Nous savions que l'ex-président Giscard avait une affection toute particulière pour les invitations à dîner, qu'il avait largement suscitées, dans les familles de la France profonde. Nous savons également que l'actuel occupant de l'Elysée n'hésite pas à téléphoner aux journalistes, non seulement ceux qu'il tutoie et qui s'en réjouissent, mais aussi et surtout ceux qui écrivent des articles qui lui déplaisent. Ainsi, entre autres exemples, a-t-il appelé plusieurs fois, depuis son élection, le dessinateur du Monde, Plantu, qui n'est pourtant pas un révolutionnaire, pour lui dire qu'il n'aimait pas du tout les mouches qui volaient autour de lui dans ses dessins. Les mouches ont disparu, mais pas la pratique. Le premier ministre britannique, Gordon Brown, téléphone lui aussi.

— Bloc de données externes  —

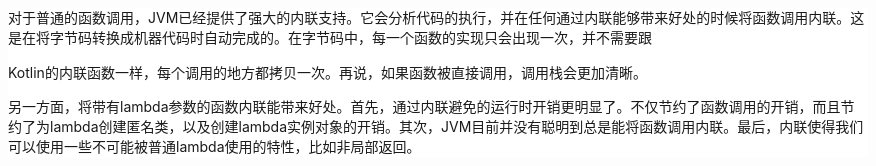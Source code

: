 对于普通的函数调用，JVM已经提供了强大的内联支持。它会分析代码的执行，并在任何通过内联能够带来好处的时候将函数调用内联。这是在将字节码转换成机器代码时自动完成的。在字节码中，每一个函数的实现只会出现一次，并不需要跟

Kotlin的内联函数一样，每个调用的地方都拷贝一次。再说，如果函数被直接调用，调用栈会更加清晰。

另一方面，将带有lambda参数的函数内联能带来好处。首先，通过内联避免的运行时开销更明显了。不仅节约了函数调用的开销，而且节约了为lambda创建匿名类，以及创建lambda实例对象的开销。其次，JVM目前并没有聪明到总是能将函数调用内联。最后，内联使得我们可以使用一些不可能被普通lambda使用的特性，比如非局部返回。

C'est ce que révèle son homonyme avec lequel il n'a aucun lien de parenté, Derek Brown, journaliste au quotidien britannique The Guardian, dans sa rubrique hebdomadaire. Mais il ne téléphone pas pour admonester, selon la pratique française, mais pour tenter de répondre et de convaincre. En effet, le premier ministre de sa gracieuse majesté a pris l'étrange habitude, lorsqu'il était chancelier de l'échiquier, de répondre à tous les sujets qui écrivent au gouvernement, pour exprimer leur inquiétude, leur désapprobation, ou plus simplement pour poser une question. Cette habitude, qui, d'après le Guardian, dure depuis dix ans, Gordon Brown l'a gardée en arrivant au 10 Downing Street. L'idée initiale était de discuter, avec tous les électeurs qui écrivent, du bien-fondé de ses décisions économiques . Elle perdure et étonne le microcosme politique.
Celles et ceux qui font l'objet de ces appels restent relativement discrets. Le Guardian a néanmoins appris que Wajid Rafique, qui habite la petite ville de Nelson dans le comté du Lancashire, faisait partie de la liste. Gordon Brown lui aurait dit qu'il est désolé pour ce qui s'est passé en Irak et qu'il entend retirer les troupes britanniques, scoop, à ce jour, non suivi d'effet. Un autre britannique, dont le Guardian ne révèle pas le nom, semble moins heureux. Lui ne parle pas du sujet abordé, mais signale qu'il a été réveillé à 6h du matin ! Ce qui a déclenché un commentaire sarcastique du député conservateur, Francis Maude, chancelier de l'échiquier dans le célèbre cabinet fantôme de l'opposition :" Je n'imagine rien de pire que d'être réveillé par Gordon Brown pour entendre des statistiques."
Selon les proches du premier ministre, cette pratique a pour but la reconquête de l'opinion. Quand on sait que le dernier sondage lui accorde 15% de satisfaits, la facture téléphonique risque d'être particulièrement élevée.